Les messages de sensibilisation restent de rigueur en cette période où les règles de confinement se desserrent, à l'attention des :

- particuliers détenteurs de basse - cour :
Vérifiez tous les jours l'état de santé de vos animaux.
En matière de mesures de biosécurité renforcées, assurez la claustration de vos volailles de basse-cour ou leur protection par des filets. Sur ce point, aucune dérogation n'est accordée aux basses-cours.

L'arrêté ministériel du 8 février 2016 ajoute les mesures de biosécurité suivantes qui complètent utilement les deux points précédents : 
-Aucune volaille de basse-cour n'entre en contact direct avec des volailles ou autres oiseaux captifs d'exploitation commerciale ou n'a accès à une exploitation commerciale,
-Toutes les mesures sont prises pour éviter les contaminations liées aux véhicules, autres animaux et personnes étrangères à l'exploitation et pour limiter l'accès des bâtiments aux rongeurs, insectes et autres nuisibles,
-L'approvisionnement en aliments et en eau de boisson est protégé d'un accès par les oiseaux sauvages,
-La litière neuve est protégée et entreposée à l'abri de l'humidité et de toute contamination, sans contact possible avec des cadavres,
-En cas de mortalité anormale, contactez un vétérinaire pour une visite sanitaire,
-Les cadavres sont isolés et protégés avant leur enlèvement et le cas échéant, avant présentation au vétérinaire.

- professionnels afin qu'ils s'assurent du respect des mesures de sécurité et de biosécurité dans leur élevage ou dans leur pratique quotidienne,

- promeneurs afin qu'ils ne touchent pas les oiseaux morts qu'ils trouveraient. Les agents de l'Office Français de la Biosécurité sont les seuls habilités à prendre en charge ces situations.

Toutes ces mesures sont rappelées en détail ci-après, elles sont rendues obligatoires depuis le 5 novembre 2020 :

- claustration ou protection des élevages de volailles (dont les basses-cours) par un filet avec réduction des parcours extérieurs pour les animaux ;
- interdiction des rassemblements d'oiseaux (exemples : concours ou expositions) ;
- interdiction des transports et lâchers de gibiers à plume  ;
- interdiction d’utilisation d'appelants pour la chasse au gibier d'eau.

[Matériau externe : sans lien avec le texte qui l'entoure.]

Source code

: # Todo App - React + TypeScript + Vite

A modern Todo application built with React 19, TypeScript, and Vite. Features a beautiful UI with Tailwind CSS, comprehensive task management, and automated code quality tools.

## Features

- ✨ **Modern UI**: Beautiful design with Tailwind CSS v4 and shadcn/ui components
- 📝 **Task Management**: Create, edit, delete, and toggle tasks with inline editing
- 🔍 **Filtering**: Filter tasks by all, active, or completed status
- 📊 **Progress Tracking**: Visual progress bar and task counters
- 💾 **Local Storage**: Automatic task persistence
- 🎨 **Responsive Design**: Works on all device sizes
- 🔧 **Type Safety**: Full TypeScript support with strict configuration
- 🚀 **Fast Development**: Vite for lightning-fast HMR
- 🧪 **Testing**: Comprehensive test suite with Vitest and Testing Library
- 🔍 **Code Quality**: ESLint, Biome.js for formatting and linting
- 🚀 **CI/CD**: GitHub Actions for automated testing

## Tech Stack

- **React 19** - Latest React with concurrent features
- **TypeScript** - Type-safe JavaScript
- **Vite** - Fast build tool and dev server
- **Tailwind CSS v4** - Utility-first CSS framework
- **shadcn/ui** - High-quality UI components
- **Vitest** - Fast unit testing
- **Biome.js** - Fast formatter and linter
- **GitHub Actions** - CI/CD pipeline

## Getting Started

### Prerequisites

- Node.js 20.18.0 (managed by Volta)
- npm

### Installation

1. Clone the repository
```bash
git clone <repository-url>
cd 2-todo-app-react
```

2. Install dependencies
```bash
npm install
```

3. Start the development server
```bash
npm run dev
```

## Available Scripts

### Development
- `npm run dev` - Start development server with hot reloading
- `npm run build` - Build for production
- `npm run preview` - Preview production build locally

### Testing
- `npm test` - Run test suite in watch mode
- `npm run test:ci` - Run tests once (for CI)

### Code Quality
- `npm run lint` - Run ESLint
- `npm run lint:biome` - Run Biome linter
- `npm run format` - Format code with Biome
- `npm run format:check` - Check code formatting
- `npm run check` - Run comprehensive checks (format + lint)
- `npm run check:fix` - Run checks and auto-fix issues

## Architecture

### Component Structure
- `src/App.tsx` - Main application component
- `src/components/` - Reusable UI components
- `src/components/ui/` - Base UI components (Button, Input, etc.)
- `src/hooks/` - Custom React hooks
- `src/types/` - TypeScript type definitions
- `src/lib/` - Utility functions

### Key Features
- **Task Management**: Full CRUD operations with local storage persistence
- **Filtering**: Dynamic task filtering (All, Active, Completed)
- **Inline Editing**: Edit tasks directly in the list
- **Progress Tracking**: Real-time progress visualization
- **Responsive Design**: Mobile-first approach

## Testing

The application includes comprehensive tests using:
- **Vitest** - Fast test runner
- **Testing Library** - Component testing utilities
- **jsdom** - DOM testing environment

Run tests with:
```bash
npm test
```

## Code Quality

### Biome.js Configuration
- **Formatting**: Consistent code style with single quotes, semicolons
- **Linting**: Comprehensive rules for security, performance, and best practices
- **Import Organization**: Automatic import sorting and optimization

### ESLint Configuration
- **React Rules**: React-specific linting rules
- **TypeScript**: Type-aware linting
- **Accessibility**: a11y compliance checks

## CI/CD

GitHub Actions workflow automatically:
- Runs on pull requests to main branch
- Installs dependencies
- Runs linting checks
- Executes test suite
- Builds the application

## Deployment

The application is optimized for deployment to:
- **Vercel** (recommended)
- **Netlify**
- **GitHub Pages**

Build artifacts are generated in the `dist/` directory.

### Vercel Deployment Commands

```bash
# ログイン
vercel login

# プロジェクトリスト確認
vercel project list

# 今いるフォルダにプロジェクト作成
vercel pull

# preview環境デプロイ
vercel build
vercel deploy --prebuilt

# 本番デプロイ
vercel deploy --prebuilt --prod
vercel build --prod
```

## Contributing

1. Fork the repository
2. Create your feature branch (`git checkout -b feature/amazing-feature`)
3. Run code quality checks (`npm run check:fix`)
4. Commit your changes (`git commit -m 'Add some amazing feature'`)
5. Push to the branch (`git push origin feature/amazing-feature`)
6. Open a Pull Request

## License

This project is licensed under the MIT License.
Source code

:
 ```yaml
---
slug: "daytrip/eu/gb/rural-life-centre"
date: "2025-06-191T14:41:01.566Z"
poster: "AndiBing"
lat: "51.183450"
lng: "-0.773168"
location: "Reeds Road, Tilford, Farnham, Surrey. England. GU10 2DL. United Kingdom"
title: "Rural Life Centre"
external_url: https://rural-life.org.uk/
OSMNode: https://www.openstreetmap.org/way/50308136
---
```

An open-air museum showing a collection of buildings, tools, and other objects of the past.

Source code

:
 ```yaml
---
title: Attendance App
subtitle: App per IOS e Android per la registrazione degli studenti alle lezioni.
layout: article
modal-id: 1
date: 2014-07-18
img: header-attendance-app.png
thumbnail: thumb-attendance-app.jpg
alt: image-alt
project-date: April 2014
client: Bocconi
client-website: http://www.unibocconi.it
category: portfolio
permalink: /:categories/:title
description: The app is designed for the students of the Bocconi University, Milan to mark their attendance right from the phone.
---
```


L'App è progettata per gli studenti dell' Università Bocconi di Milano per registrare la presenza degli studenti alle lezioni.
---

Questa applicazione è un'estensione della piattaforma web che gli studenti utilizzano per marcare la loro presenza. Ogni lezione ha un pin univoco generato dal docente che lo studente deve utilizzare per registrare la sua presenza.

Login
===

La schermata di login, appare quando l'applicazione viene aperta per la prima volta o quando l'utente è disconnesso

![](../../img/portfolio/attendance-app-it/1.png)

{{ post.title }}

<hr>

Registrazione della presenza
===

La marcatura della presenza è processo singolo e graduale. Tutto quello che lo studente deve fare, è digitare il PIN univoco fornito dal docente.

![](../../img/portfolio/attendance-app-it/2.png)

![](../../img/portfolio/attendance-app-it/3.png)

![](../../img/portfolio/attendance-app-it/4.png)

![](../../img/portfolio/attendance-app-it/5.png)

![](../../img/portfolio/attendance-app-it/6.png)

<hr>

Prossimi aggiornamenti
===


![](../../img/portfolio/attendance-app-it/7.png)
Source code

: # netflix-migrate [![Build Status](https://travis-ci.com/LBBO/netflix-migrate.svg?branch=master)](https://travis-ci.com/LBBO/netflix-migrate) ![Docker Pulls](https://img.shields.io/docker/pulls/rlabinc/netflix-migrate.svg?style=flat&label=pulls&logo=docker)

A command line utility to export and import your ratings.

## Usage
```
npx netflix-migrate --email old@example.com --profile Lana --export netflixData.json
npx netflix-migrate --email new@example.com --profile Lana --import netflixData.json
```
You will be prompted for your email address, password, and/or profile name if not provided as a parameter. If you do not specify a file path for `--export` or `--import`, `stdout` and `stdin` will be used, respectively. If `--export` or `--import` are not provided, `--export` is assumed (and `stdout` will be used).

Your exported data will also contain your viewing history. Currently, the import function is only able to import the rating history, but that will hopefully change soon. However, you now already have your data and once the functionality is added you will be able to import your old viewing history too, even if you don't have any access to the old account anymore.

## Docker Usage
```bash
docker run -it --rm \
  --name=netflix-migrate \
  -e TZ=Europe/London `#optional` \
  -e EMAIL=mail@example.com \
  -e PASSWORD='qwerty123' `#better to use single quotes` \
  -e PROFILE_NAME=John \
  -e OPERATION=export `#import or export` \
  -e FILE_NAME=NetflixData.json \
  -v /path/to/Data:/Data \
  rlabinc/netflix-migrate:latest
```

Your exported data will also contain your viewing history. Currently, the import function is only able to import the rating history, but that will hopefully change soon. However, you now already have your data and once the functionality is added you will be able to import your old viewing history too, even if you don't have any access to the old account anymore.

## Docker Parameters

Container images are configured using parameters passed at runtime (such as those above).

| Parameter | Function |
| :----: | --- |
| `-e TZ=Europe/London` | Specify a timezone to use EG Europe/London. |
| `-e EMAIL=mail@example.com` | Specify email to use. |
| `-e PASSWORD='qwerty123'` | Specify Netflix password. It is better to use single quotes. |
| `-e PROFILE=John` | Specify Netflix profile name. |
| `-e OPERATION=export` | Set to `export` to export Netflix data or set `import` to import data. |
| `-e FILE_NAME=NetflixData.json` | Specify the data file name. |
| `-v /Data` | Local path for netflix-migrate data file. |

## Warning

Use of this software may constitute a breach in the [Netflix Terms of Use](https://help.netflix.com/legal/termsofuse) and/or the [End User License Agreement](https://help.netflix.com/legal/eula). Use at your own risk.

S'ajoutent, des mesures obligatoires visant les professionnels (voir certains amateurs)  :
- surveillance clinique quotidienne dans les élevages commerciaux ;
- réduction à 10 jours du délai de prélèvement des palmipèdes prêts à gaver avant déplacement ;
- bâchage des camions transportant des palmipèdes âgés de plus de trois jours ;
- vaccination obligatoire dans les zoos pour les oiseaux ne pouvant être confinés ou protégés sous filet ;
- interdiction des compétitions de pigeons voyageurs au départ ou à l'arrivée en France ;

Et des mesures destinées à nos concitoyens sur tout le territoire :
L'ensemble de la population doit éviter de fréquenter les zones où stationnement des oiseaux sauvages, y compris en leur absence, du fait de la possible présence de virus dans les fientes et les sols souillés.
Tout contact avec les oiseaux sauvages, morts ou vivants, est à proscrire.